Some of them may have entered English via Russian, Polish, or Yiddish, among others. They may have originated in another languages, but are used to describe notions related to Ukraine. Some are regionalisms, used in English-speaking places with a significant Ukrainian diaspora population, especially Canada, but all of these have entered the general English vocabulary.

Some words such as knyaz are traced back to the times of Kievan Rus, and hence claimed both by Russians and Ukrainians, both claiming the Kievan Rus heritage.

== English words from Ukrainian ==

=== Cuisine ===
Babka (ба́бка, related to French baba au rhum, Yiddish באַבקע), type of sweet Easter bread.

Holubtsi (Ukrainian: голубці́, plural from голубе́ць holubets), Canadian English, cabbage rolls.

Horilka (Ukrainian: горілка), type of Ukrainian alcoholic beverage.

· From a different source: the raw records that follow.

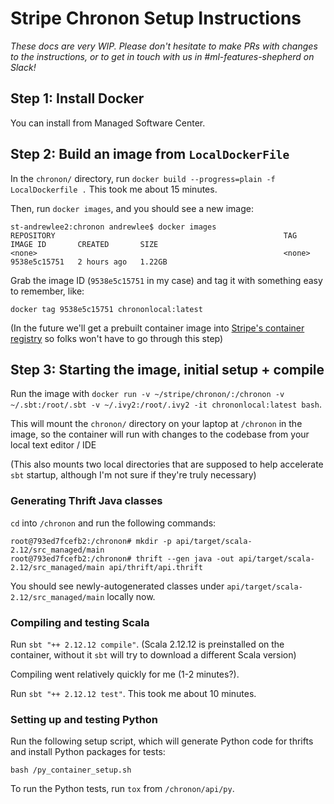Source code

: # Stripe Chronon Setup Instructions

_These docs are very WIP. Please don't hesitate to make PRs with changes
to the instructions, or to get in touch with us in #ml-features-shepherd on Slack!_

## Step 1: Install Docker
You can install from Managed Software Center. 

## Step 2: Build an image from `LocalDockerFile`

In the `chronon/` directory, run `docker build --progress=plain -f LocalDockerfile .` This took me about 15 minutes.

Then, run `docker images`, and you should see a new image:

```
st-andrewlee2:chronon andrewlee$ docker images
REPOSITORY                                                   TAG            IMAGE ID       CREATED       SIZE
<none>                                                       <none>         9538e5c15751   2 hours ago   1.22GB
```

Grab the image ID (`9538e5c15751` in my case) and tag it with something easy to remember, like:

`docker tag 9538e5c15751 chrononlocal:latest`

(In the future we'll get a prebuilt container image into [Stripe's container registry](https://amp.corp.stripe.com/containers/northwest)
so folks won't have to go through this step)

## Step 3: Starting the image, initial setup + compile

Run the image with `docker run -v ~/stripe/chronon/:/chronon -v ~/.sbt:/root/.sbt -v ~/.ivy2:/root/.ivy2 -it chrononlocal:latest bash`.

This will mount the `chronon/` directory on your laptop at `/chronon` in the image, so the container
will run with changes to the codebase from your local text editor / IDE

(This also mounts two local directories that are supposed to help accelerate `sbt` startup,
although I'm not sure if they're truly necessary)

### Generating Thrift Java classes
`cd` into `/chronon` and run the following commands:
```
root@793ed7fcefb2:/chronon# mkdir -p api/target/scala-2.12/src_managed/main
root@793ed7fcefb2:/chronon# thrift --gen java -out api/target/scala-2.12/src_managed/main api/thrift/api.thrift
```
You should see newly-autogenerated classes under `api/target/scala-2.12/src_managed/main` locally now.

### Compiling and testing Scala
Run `sbt "++ 2.12.12 compile"`. (Scala 2.12.12 is preinstalled on the container, without it `sbt` will try to 
download a different Scala version) 

Compiling went relatively quickly for me (1-2 minutes?).

Run `sbt "++ 2.12.12 test"`. This took me about 10 minutes.

### Setting up and testing Python

Run the following setup script, which will generate Python code for thrifts and 
install Python packages for tests:
```
bash /py_container_setup.sh  
```

To run the Python tests, run `tox` from `/chronon/api/py`.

Kovbasa or kubasa (Ukrainian: ковбаса́), Canadian English, garlic sausage. Also known as kubie or kubie burger.

Paska (Ukrainian: па́ска, "Easter" = "Paskha"), a rich Ukrainian dessert made with soft cheese, dried fruit, nuts, and spices, traditionally eaten at Easter.

Varenyky (Ukrainian: варе́ники varenyky, plural from варе́ник varenyk), boiled dumplings with a variety of fillings, including potatoes, cherries, strawberries, meat, etc.

=== Ethnic ===

Boyko or Boiko (Ukrainian: бо́йко), a distinctive group of Ukrainian highlanders or mountain-dwellers of the Carpathian highlands.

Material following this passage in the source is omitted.